9. Qui prétend n'avoir pas la « force » de vouloir, c'est qu'il ne veut pas : cette mauvaise raison n'est qu'un prétexte et un sophisme pour déguiser en faiblesse le cercle vicieux de sa mauvaise volonté. Vouloir, n'étant pas conditionné par un quelconque Posse, n'a pas de conditions de possibilité, et c'est déjà méconnaître l'absolutisme de la volonté que d'en faire une faculté de vouloir au même titre que toute faculté relative et empirique. Et partant, la volonté n'est pas une puissance qui serait acquise ou apprise par apprentissage scalaire, qu'on pourrait donc avoir ou ne pas avoir, avoir plus ou moins et en partie, et, l'ayant employer ou ne pas employer ... V. Jankélévitch, Le Je-ne-sais-quoi et le presque-rien,1957, p. 228.
10. D'un mot encore amphibologique, Piaget a décrit un « réalisme » enfantin. Mais il semble que nous soyons ici bien loin de l'attention au réel. Aussi le dr Pichon préfère-t-il le nommer plus heureusement un absolutisme : l'enfant prend son point de vue immédiat pour le seul réel, il est incapable de se placer au point de vue des autres et de regarder le sien sous la perspective qu'ils en ont. Comme toujours chez l'enfant, ce « réalisme » est en même temps un subjectivisme projeté dans la réalité. Il reconnaît qu'il a un frère, il ne peut comprendre qu'il soit lui aussi le frère de son frère et, si on lui demande combien de frères a son frère, il s'embrouille. Il vit en perpétuel état de croyance asséritive, et le monde extérieur ne le prend jamais en défaut, car il échappe à la contradiction par un processus de délusion. E. Mounier, Traité du caractère,1946, p. 618.
C.− Spéc., PHILOS.
1. Métaphysique de l'absolu (cf. étymol. et hist.).
2. Synon. de absoluité (Foulq.-St-Jean 1962).
Stylistique Absolutisme est fréquemment : en assoc. syntagm. avec royal, impérial, monarchique, pontifical, de l'Ancien Régime; on parle de l'absolutisme prussien, de l'absolutisme de Henri VIII, Philippe II, Louis XIV, Frédéric II, etc.; en assoc. paradigm. avec césarisme, militarisme, féodalisme, joséphisme, tsarisme, despotisme éclairé du XVIIIes., jacobinisme, dictature, tyrannie etc.; libéralisme, démocratie, liberté et progrès, liberté individuelle.
Prononc. : [ab̭solytism]. Cf. absoudre. Enq. : /apsolytism/.
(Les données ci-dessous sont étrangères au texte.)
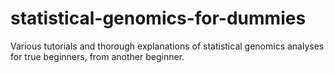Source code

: # statistical-genomics-for-dummies
Various tutorials and thorough explanations of statistical genomics analyses for true beginners, from another beginner.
Étymol. ET HIST. I.− 1797 terme pol. « régime du pouvoir absolu » (F.-R. de Chateaubriand, Essai sur les révolutions, éd. Ladvocat, t. 1, préf., p. 31 : Loin d'être rentré dans le giron de l'absolutisme, je me suis endurci dans ma faute constitutionnelle. Qu'importe alors que je me sois amendé comme chrétien? Soyez athée, mais prêchez l'arbitraire, la police, la censure, la sage indépendance de l'antichambre, les charmes de la domesticité, l'humiliation de la patrie, le goût petit, l'admiration du médiocre : tous vos péchés vous seront remis). II.− Terme philos. a) « esprit d'intransigeance, absence de réserve ou de nuances dans les opinions »; b) métaphysique de l'absolu, se dit surtout de la philos. de Bradley. I et II a dér. de absolu* I; suff. -isme*; II b empr. à l'angl. absolutism, terme philos. (Bradley, Essays on Truth and Reality, Oxford, 1914, p. 145 : [...] I myself could not say that I like everything in Absolutism. Clearly it is a ,,hard`` doctrine).
STAT. − Fréq. abs. litt. : 77.
BBG. − Birou 1966. − Foulq.-St-Jean 1962. − Lal. 1968. − Lep. 1948. − Pol. 1868.